→ **What this task involves**
Given the listing below, write out exactly the lines starting with the line that has "The prototyper automatically tracks" and going on through the line that has "### Equity Curve Analysis", both kept.

→ **Data for the task**
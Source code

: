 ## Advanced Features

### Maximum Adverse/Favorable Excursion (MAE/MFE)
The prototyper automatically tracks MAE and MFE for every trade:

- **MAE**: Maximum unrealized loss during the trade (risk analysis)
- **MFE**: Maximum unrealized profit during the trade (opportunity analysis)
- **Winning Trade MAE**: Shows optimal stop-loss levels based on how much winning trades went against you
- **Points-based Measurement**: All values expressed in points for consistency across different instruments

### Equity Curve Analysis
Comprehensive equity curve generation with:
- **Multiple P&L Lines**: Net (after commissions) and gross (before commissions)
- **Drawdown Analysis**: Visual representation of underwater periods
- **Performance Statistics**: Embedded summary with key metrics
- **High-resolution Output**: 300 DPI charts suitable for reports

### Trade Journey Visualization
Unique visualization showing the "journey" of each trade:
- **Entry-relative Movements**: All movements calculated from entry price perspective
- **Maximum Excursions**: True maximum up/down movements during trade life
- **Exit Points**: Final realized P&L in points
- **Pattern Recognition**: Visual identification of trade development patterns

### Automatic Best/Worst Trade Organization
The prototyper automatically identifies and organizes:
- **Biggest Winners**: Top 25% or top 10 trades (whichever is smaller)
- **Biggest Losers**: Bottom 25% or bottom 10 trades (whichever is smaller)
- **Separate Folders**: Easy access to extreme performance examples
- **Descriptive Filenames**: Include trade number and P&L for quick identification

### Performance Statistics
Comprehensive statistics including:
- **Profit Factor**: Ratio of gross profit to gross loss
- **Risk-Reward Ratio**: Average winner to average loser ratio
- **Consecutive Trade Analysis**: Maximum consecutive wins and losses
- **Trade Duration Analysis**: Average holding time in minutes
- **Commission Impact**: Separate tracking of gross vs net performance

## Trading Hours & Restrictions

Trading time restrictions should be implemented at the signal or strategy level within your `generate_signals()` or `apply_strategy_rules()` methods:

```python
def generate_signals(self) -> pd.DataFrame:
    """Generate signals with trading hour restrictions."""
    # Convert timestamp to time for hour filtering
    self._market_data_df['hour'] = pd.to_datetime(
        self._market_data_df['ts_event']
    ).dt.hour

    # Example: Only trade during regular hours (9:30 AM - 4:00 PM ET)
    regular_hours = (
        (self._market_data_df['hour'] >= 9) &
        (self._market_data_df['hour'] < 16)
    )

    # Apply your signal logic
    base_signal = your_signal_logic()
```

→ **Problem solution**
The prototyper automatically tracks MAE and MFE for every trade:

- **MAE**: Maximum unrealized loss during the trade (risk analysis)
- **MFE**: Maximum unrealized profit during the trade (opportunity analysis)
- **Winning Trade MAE**: Shows optimal stop-loss levels based on how much winning trades went against you
- **Points-based Measurement**: All values expressed in points for consistency across different instruments

### Equity Curve Analysis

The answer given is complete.